Capítulo 1
Mãe... mulher... não tem que ser exemplo de força, está tudo bem dividir o fardo e ter mais um elo na corrente da vida. Isso não é fraqueza, é reconhecer o valor que se conectar ao outro pode ter e aí interligados deixar tudo mais leve e o peso mais fácil de carregar.
Capítulo um
Eu estava trabalhando quando a vi pela primeira vez, ela tinha a mão na incubadora e olhava para o seu bebê recém-nascido ali dentro, percebi pelos seus olhos que seu pensamento estava longe, enquanto lágrimas saíam dos seus olhos e ela as enxugava rapidamente com as costas da mão, antes que elas escorressem para dentro da máscara que usava. Fazia isso como se por instinto para que ninguém as visse e talvez tenha sido nesse pequeno instante, em que possivelmente fui o único a ver seu momento de fraqueza, que dentro de mim despertou o interesse e a vontade de saber mais sobre aquela mulher.
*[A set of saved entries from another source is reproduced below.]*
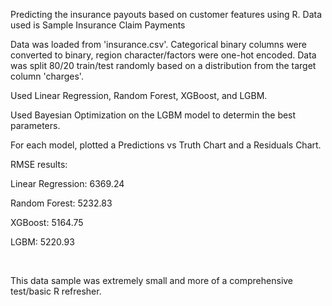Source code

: Predicting the insurance payouts based on customer features using R. Data used is Sample Insurance Claim Payments
</br>

Data was loaded from 'insurance.csv'. Categorical binary columns were converted to binary, region character/factors were one-hot encoded. Data was split 80/20 train/test randomly based on a distribution from the target column 'charges'.
</br>

Used Linear Regression, Random Forest, XGBoost, and LGBM.
</br>

Used Bayesian Optimization on the LGBM model to determin the best parameters.
</br>

For each model, plotted a Predictions vs Truth Chart and a Residuals Chart.
</br>

RMSE results: 
</br>

Linear Regression: 6369.24
</br>

Random Forest: 5232.83
</br>

XGBoost: 5164.75
</br>

LGBM: 5220.93

</br>

This data sample was extremely small and more of a comprehensive test/basic R refresher.


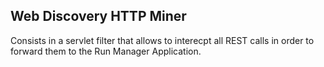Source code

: ## Web Discovery HTTP Miner

Consists in a servlet filter that allows to interecpt all REST calls in order to forward them to the Run Manager Application.
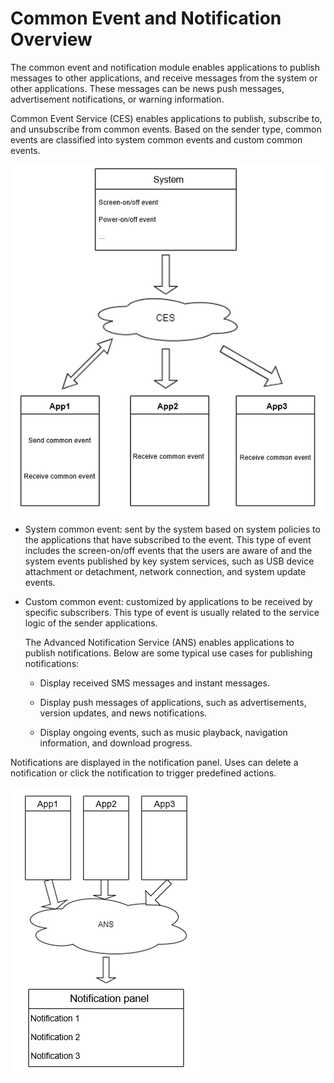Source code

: # Common Event and Notification Overview

The common event and notification module enables applications to publish messages to other applications, and receive messages from the system or other applications. These messages can be news push messages, advertisement notifications, or warning information.

Common Event Service (CES) enables applications to publish, subscribe to, and unsubscribe from common events. Based on the sender type, common events are classified into system common events and custom common events.

![ces](figures/ces.png)

- System common event: sent by the system based on system policies to the applications that have subscribed to the event. This type of event includes the screen-on/off events that the users are aware of and the system events published by key system services, such as USB device attachment or detachment, network connection, and system update events.

- Custom common event: customized by applications to be received by specific subscribers. This type of event is usually related to the service logic of the sender applications.

  The Advanced Notification Service (ANS) enables applications to publish notifications. Below are some typical use cases for publishing notifications:

  - Display received SMS messages and instant messages.
  
  - Display push messages of applications, such as advertisements, version updates, and news notifications.
  
  - Display ongoing events, such as music playback, navigation information, and download progress.

Notifications are displayed in the notification panel. Uses can delete a notification or click the notification to trigger predefined actions.

![ans](figures/ans.png)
Depois da primeira vez que a notei, sem que eu pudesse controlar meus olhos pareciam ser puxados para ela e todos os dias quando eu chegava no hospital para trabalhar, logo a enxergava através dos vidros e ela sempre estava com o olhar triste e ao mesmo tempo esperançoso para o pequeno guerreirinho dentro da incubadora.
Eu era enfermeiro no berçário que ficava em frente a Unidade de Terapia Intensiva onde seu bebê ganhava peso, já tinha visto milhares de mães com seus bebês, milhares de mães chorando e sorrindo e isso fazia com que eu entendesse menos o motivo daquela mulher ter ligado algo em mim que as outras não, e foi por essa faísca acesa no meu coração que comecei a acompanhá-la de longe dia a dia.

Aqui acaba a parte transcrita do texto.